In terms of presenting this to the user, I think putting graphs on gall pages buries the relevant info a bit (though obviously a long-term goal). What I'm envisioning is either a stripped-down alternative to the ID page or an addition to it. The user enters their latitude and a host plant (trialing this exclusively on oaks for now) and we'll calculate the dates that correspond with that latitude for a list of galls meeting those criteria.

So eg I would enter Q virginiana, latitude = 30.2, and the site would return something along the lines of (fake dates for illustration):

image

jeffdc commented 1 year ago

First some thoughts on how we approach the source of truth for the data.

The help the discussion a few definitions:

An import UI is a lot of work and not something that IMO we should invest in. Instead we need to do one of the following (in order of level of effort):

  1. Pull the Pheno DB onto the Prod Server and just use it as-is. The main site would just run queries against it directly. A mechanism to upload an updated version of the Pheno DB would be provided. The Pheno DB would be read-only on the site

  2. Build a SQL script that will grab all of the data from the Pheno DB and load it into the Prod DB. This is one-time event. Henceforth Pheno work would happen against a copy of the Prod DB. Two more SQL scripts would then be built that would be for export/import. These would pull the data from the copy of the Prod DB and then load it into the Prod DB

  3. Build out a Pheno workflow on the main site

Option 1 is a bit simpler and allows for easier (and safer) expansion of the Pheno DB.

Option 2 means that the Pheno DB will stay more in sync in with the Prod DB (can still drift, but species info in particular would not be duplicated). However changes to the structure of the Pheno DB will require Production DB updates and we would need to make sure that the Pheno work never changes any data in any of the tables that are not Pheno specific (this is easy to enforce via the export/import scripts)

Option 3 is a tremendous amount of work but is the only way to prevent data drift.

jeffdc commented 1 year ago

DELETED and moved to the body of the issue.

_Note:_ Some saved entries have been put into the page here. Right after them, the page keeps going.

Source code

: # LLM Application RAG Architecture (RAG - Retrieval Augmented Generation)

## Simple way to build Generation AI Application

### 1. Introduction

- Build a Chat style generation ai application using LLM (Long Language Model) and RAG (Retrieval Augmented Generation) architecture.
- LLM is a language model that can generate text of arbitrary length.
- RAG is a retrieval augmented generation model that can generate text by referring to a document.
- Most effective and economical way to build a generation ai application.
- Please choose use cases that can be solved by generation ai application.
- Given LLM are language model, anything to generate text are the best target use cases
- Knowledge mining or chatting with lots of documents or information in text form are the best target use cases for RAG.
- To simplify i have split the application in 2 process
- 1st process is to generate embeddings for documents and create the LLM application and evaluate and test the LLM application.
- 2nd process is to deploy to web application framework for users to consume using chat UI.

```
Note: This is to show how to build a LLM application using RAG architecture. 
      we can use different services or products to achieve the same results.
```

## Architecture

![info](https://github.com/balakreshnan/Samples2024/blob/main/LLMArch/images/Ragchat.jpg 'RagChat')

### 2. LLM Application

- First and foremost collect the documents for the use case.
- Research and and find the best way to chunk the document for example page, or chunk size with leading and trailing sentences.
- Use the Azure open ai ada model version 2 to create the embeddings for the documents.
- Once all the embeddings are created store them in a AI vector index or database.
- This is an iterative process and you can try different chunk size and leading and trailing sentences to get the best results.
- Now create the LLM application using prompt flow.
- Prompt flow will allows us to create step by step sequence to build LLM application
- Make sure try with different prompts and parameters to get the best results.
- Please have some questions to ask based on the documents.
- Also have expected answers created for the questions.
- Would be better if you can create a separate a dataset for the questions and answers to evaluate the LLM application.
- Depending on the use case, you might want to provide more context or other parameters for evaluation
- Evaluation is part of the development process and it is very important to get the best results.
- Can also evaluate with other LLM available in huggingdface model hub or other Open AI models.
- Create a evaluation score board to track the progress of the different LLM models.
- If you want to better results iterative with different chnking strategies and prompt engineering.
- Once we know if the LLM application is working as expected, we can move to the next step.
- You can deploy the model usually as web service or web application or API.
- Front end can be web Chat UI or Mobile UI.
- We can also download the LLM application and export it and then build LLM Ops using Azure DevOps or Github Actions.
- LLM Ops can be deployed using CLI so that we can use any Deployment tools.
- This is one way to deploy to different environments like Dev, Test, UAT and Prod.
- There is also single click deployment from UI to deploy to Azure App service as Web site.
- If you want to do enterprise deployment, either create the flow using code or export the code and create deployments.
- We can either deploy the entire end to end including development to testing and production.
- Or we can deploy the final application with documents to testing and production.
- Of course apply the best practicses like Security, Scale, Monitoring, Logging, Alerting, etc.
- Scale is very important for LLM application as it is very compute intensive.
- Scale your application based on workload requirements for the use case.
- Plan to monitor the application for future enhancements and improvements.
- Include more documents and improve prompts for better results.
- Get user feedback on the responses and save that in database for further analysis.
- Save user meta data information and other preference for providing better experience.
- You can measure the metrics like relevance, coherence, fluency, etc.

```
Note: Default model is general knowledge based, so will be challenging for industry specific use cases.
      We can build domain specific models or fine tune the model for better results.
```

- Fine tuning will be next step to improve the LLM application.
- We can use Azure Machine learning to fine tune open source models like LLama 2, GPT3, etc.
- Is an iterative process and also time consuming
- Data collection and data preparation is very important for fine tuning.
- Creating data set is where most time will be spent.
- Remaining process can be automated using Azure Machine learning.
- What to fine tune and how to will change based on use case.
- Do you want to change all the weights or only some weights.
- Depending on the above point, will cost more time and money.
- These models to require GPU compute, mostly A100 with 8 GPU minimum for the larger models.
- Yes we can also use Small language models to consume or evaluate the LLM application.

Megachile commented 1 year ago

According to my plan, the data I'm submitting to the API should be a slope-intercept pair, not a raw date. We'll be calculating dates in the site itself using a given latitude as input (or just plotting the lines). So the input data should be more like:

{
  "id": 0,
  "rearing_viable_start_slope": "-.015",
  "rearing_viable_start_yint": "562",
  "rearing_viable_end_slope": "-.015",
  "rearing_viable_end_yint": "900",
 (etc)
  "min_latitude": 0.0,
  "max_latitude": 0.0
}

The pheno page can constrain latitudes between 20 and 60 if we don't care to extend to include Mexico/Central America right now. If we do (future-proofing?) then it would extend from 0-60.

Not sure what you mean about how to access the pheno page, other than putting a link to it on the main page?

jeffdc commented 1 year ago

Hmmm, this sounds a lot more complicated than I had anticipated. I do not currently understand how to go from those graph lines to lat/long.

Megachile commented 1 year ago

Eg:

lat = user entered latitude value

rearing_viable_start_doy = (lat - rearing_viable_start_yint) / rearing_viable_start_slope

Then use a function that converts doy to date with origin 01-01 of the current year, and that's what goes in the corresponding part of the table.

jeffdc commented 1 year ago

Ok that sounds easy enough.

Megachile commented 1 year ago

Yeah that is the easy part. It also lets us calculate the date ranges given a latitude and (eventually) create a plot from the same info with very little trouble. It's a bit brittle in other ways but that's a tradeoff that makes sense to me at the moment.

jeffdc commented 1 year ago

@Megachile I edited the main body of the ticket to include what I am going to build. Can you review it again please? I updated based on our comments here.